The SaaSessful Approach

LeanDNA is a software as a service (SaaS) platform that integrates with a plant’s existing ERP software to optimize the management of inventory used in assembly. Photo courtesy LeanDNA

Acronyms abound where AI implementation is concerned, so why not add another one: SaaS, which stands for software as a service. LeanDNA is a SaaS platform that integrates with a plant’s existing ERP software to optimize the management of inventory used in assembly.

Manufacturers in many industries have implemented LeanDNA since 2014, according to Lebovitz. One company is UK-based Safran Seats GB, which is a world leader in the aircraft-interior-products market.

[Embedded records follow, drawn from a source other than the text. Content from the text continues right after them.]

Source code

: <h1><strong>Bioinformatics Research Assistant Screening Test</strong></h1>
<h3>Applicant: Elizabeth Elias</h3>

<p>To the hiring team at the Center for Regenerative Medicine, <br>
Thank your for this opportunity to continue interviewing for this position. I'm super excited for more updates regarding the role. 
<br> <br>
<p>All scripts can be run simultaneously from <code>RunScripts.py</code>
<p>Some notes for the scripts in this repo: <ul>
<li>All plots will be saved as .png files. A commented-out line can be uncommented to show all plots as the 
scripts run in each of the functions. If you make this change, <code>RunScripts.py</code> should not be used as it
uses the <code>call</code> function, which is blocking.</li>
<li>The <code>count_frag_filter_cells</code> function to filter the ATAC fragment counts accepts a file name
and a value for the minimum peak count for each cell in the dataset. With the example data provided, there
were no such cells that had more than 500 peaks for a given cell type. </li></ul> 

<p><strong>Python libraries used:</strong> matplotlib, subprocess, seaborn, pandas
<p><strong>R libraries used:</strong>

A couple years ago, Safran managers in operations supply and purchasing realized the need to replace antiquated material procurement processes. The original processes regularly resulted in Safran’s three facilities not having enough of the correct parts at the correct time, and too many of the wrong parts sitting in inventory.

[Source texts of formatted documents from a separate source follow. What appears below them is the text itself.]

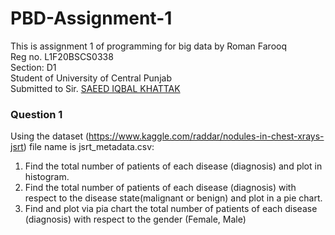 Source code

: # PBD-Assignment-1

This is assignment 1 of programming for big data by Roman Farooq\
Reg no. L1F20BSCS0338\
Section: D1\
Student of University of Central Punjab\
Submitted to Sir. [SAEED IQBAL KHATTAK](https://github.com/SaeedIqbal)
### Question 1
Using the dataset (https://www.kaggle.com/raddar/nodules-in-chest-xrays-jsrt) file name is jsrt_metadata.csv:
1. Find the total number of patients of each disease (diagnosis) and plot in histogram.
2. Find the total number of patients of each disease (diagnosis) with respect to the disease state(malignant or benign) and plot in a pie chart.
3. Find and plot via pia chart the total number of patients of each disease (diagnosis) with respect to the gender (Female, Male)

“The operations supply team was spending 10 to 15 hours per week creating manual reports in Excel spreadsheets,” says Lebovitz. “The problem with this is it limited the accuracy of inventory data and resulted in deliveries being three to six months late, on average.”

Safran turned to LeanDNA to automate and standardize its shortage management workflows. Within a few months, Safran achieved a 36 percent inventory reduction. Another benefit is increased efficiency and responsiveness of the overall procurement teams. Safran analysts can now easily check on the inventory needs at each facility before transferring excess or obsolete inventory to other divisions or aftermarket operations.

LeanDNA also helps Safran identify opportunities to correct item master data, supplier lead times and bills of materials. Any anomalies to these items are now immediately flagged, tagged and corrected—enabling teams to accurately forecast future demands and find their just-right inventory.

“Each inventory action in LeanDNA is prioritized by the amount of value it will bring,” explains Lebovitz. “This makes buyers compete to see who can deliver the most value to the business and be at the top of the inventory actions metric.”

In March 2017, a billion-dollar-revenue-per-year medical device manufacturer deployed LeanDNA at a pilot site. Prior to this, Excel was extensively used to manage the supply chain. Every month, each buyer would send its data to its manager, who, in turn, sent the aggregate data to a division-level analyst.

Unfortunately, compiling all of this data was a month-long effort, so as soon as the report was finalized, it was already out of date. Lebovitz says this situation made it difficult for the company to balance the development of new technology and meeting customer on-time delivery requirements with achieving their inventory reduction goals.

LeanDNA has helped the company solve this problem. The software automatically sends out weekly reminders to team members in charge of key performance indicators to ensure that each metric is tracked in a timely manner. The software helped the manufacturer save more than $700,000 within the first month.

“The positive results at the pilot site convinced the manufacturer to implement LeanDNA at 18 additional locations throughout the company,” concludes Lebovitz. “Today, all of those sites have high user engagement at every level throughout.”